▶ **Problem requirements**
Among the entries below, find the lines that hold the word "Contracts" and report them.

________________

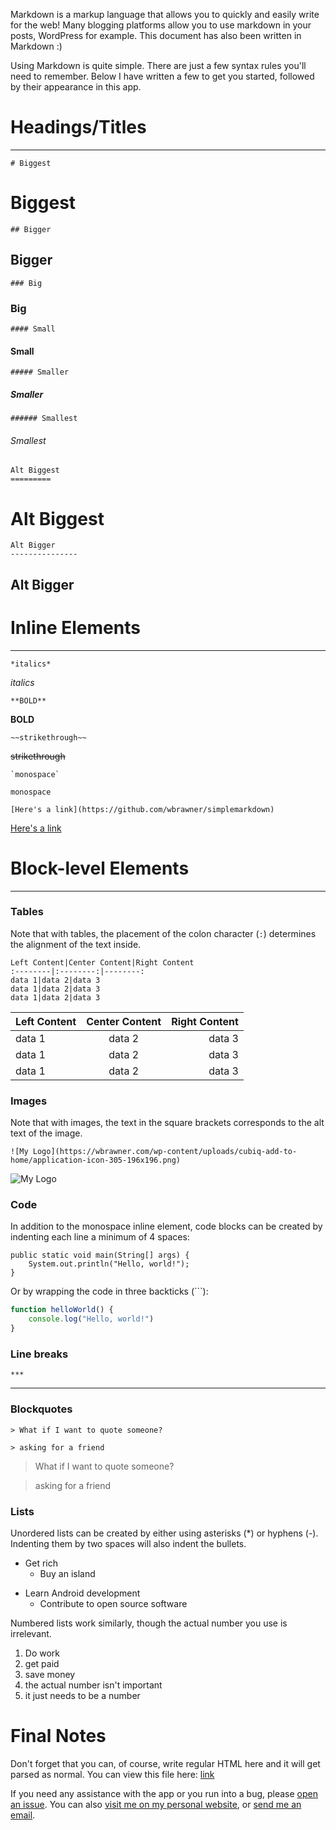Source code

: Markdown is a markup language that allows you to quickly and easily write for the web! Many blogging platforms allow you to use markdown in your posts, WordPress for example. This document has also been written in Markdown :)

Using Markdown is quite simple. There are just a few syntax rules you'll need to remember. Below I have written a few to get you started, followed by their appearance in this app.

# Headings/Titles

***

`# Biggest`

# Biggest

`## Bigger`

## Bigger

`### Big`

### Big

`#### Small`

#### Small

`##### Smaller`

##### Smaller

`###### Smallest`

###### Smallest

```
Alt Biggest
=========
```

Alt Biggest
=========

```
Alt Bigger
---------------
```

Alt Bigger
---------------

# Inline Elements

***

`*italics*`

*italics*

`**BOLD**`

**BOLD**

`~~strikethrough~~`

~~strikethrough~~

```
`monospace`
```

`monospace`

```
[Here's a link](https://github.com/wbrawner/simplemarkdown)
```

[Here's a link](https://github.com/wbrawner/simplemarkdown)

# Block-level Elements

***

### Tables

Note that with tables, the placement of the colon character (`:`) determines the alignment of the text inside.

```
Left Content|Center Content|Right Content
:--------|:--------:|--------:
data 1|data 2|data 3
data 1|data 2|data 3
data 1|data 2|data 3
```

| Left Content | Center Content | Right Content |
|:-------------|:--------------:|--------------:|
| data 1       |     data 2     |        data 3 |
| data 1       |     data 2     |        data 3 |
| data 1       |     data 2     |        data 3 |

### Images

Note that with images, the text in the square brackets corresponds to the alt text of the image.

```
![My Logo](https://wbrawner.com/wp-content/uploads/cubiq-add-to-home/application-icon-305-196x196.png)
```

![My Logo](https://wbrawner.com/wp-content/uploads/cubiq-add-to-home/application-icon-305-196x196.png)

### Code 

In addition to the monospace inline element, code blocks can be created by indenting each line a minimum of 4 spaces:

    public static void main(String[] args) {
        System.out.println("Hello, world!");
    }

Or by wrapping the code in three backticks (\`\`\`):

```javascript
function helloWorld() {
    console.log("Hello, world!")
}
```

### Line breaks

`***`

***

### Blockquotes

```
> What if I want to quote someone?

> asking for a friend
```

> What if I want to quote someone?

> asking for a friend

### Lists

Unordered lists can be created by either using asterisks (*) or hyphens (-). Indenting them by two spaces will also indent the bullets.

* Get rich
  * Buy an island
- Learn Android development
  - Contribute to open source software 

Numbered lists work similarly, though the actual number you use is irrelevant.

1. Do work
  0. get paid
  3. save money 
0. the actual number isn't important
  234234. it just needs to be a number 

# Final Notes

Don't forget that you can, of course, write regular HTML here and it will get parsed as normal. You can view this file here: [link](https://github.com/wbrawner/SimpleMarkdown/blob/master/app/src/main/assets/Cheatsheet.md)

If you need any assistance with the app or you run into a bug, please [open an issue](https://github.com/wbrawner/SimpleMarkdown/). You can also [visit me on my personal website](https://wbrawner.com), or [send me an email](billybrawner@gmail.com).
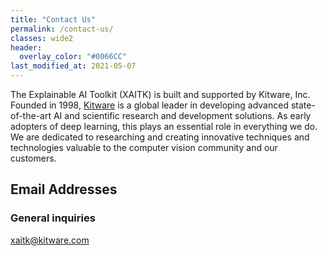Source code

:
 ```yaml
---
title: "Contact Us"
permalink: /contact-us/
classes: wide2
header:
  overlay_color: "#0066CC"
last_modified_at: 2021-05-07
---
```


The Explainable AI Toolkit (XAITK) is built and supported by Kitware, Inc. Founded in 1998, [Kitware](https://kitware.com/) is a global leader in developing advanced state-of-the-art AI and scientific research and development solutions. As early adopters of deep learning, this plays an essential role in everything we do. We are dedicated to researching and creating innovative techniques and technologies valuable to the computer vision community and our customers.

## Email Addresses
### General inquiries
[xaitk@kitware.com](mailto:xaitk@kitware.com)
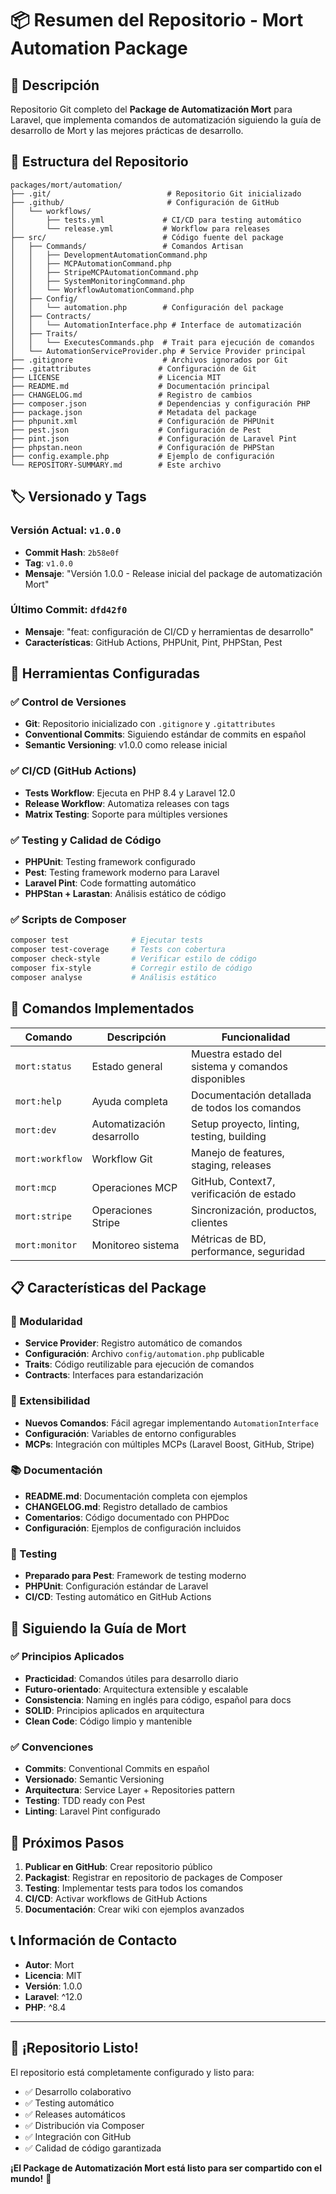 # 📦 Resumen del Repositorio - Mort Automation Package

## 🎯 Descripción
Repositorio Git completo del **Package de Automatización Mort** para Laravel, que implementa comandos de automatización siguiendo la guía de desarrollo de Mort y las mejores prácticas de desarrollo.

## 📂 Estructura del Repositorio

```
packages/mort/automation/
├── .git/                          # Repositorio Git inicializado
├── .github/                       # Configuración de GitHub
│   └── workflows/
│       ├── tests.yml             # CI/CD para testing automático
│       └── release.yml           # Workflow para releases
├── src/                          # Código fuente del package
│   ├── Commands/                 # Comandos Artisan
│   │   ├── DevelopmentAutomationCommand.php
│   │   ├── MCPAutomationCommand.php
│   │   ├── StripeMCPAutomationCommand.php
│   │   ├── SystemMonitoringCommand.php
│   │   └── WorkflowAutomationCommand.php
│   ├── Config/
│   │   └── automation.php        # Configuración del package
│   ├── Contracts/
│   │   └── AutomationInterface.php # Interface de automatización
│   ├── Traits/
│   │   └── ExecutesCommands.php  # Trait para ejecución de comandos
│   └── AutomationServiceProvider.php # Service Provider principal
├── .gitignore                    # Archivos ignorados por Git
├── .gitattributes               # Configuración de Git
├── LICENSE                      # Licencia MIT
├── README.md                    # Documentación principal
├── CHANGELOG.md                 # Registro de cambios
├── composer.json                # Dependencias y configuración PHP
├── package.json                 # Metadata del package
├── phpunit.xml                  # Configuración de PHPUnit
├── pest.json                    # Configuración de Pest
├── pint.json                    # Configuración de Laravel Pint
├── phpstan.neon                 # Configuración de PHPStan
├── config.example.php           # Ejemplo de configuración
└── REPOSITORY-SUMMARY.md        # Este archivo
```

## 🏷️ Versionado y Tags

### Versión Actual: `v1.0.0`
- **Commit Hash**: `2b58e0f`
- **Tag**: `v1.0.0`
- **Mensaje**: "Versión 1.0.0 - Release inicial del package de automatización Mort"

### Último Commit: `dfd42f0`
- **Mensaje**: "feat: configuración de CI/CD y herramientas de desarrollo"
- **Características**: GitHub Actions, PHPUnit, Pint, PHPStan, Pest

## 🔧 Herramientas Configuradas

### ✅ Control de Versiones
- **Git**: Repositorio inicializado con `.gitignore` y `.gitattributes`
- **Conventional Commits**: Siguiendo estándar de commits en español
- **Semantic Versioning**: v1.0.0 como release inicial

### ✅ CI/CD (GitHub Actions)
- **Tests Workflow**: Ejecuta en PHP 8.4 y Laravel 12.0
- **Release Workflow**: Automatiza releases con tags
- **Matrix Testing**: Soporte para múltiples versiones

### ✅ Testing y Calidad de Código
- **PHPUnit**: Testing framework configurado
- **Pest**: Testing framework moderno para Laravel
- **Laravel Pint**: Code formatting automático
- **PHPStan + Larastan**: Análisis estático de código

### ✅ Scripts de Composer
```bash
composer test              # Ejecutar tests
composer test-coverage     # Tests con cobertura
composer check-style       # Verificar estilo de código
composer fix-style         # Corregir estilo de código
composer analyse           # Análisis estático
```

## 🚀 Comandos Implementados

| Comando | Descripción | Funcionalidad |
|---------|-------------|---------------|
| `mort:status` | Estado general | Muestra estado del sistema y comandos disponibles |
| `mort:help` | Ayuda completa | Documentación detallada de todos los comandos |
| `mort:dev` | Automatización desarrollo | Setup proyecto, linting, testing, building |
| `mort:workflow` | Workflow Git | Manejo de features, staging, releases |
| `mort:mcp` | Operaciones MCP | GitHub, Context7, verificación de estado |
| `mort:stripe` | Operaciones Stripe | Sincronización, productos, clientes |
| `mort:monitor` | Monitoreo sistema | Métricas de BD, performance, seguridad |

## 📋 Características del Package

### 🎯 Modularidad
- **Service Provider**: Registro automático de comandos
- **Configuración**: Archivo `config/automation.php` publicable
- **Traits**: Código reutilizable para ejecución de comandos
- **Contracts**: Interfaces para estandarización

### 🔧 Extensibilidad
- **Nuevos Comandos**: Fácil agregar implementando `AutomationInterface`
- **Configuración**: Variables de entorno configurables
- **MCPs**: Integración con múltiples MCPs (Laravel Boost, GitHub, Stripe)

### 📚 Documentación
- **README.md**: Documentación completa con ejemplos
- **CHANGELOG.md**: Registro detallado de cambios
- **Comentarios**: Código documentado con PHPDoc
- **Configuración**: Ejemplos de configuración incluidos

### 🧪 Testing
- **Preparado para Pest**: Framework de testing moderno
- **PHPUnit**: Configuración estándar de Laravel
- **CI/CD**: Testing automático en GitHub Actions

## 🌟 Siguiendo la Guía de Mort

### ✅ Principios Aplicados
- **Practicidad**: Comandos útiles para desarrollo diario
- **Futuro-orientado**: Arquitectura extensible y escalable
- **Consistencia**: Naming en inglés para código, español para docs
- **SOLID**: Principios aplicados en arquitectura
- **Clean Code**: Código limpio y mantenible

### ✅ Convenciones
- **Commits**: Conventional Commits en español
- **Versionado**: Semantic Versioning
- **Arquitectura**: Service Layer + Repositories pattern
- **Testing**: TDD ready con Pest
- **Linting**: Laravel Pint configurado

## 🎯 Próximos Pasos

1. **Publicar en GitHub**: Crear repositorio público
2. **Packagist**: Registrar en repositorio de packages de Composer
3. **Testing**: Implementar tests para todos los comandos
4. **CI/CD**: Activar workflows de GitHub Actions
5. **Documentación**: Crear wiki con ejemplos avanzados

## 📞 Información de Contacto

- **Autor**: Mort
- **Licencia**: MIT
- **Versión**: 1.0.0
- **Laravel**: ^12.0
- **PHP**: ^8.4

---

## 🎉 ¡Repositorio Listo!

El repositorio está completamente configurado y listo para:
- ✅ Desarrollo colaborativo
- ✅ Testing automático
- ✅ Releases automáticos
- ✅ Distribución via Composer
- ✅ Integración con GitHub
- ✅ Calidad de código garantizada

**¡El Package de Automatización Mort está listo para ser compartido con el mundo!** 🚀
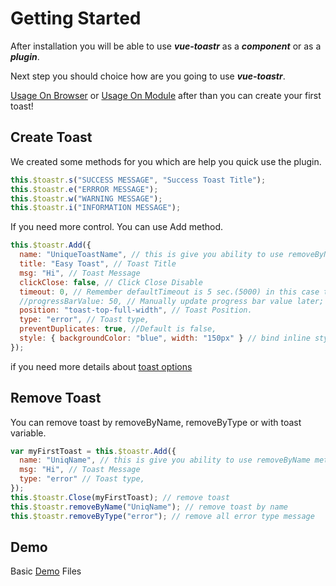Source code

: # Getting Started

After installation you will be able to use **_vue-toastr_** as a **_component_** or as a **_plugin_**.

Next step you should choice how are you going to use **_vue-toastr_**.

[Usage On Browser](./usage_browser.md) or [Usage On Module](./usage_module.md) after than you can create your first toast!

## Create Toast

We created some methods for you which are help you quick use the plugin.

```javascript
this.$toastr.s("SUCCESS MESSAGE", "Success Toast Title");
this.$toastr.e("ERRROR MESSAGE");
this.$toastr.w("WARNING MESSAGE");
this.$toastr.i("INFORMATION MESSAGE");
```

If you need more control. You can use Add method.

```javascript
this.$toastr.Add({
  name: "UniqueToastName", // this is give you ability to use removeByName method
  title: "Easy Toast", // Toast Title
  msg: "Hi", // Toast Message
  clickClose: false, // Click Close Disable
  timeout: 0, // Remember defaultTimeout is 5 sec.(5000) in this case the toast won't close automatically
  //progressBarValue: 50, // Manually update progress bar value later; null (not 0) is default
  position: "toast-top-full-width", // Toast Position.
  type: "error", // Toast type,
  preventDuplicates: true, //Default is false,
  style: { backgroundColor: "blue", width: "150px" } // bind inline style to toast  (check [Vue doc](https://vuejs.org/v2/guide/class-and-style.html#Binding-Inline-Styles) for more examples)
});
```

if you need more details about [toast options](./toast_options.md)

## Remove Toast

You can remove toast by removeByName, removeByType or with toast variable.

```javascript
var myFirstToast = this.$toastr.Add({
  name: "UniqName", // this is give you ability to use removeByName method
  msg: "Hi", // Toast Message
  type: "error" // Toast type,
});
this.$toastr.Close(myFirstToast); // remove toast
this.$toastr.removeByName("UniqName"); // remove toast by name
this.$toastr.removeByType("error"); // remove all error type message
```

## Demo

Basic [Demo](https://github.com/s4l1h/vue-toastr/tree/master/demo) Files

________________

▶ **Written solution**
│   ├── Contracts/
- **Contracts**: Interfaces para estandarización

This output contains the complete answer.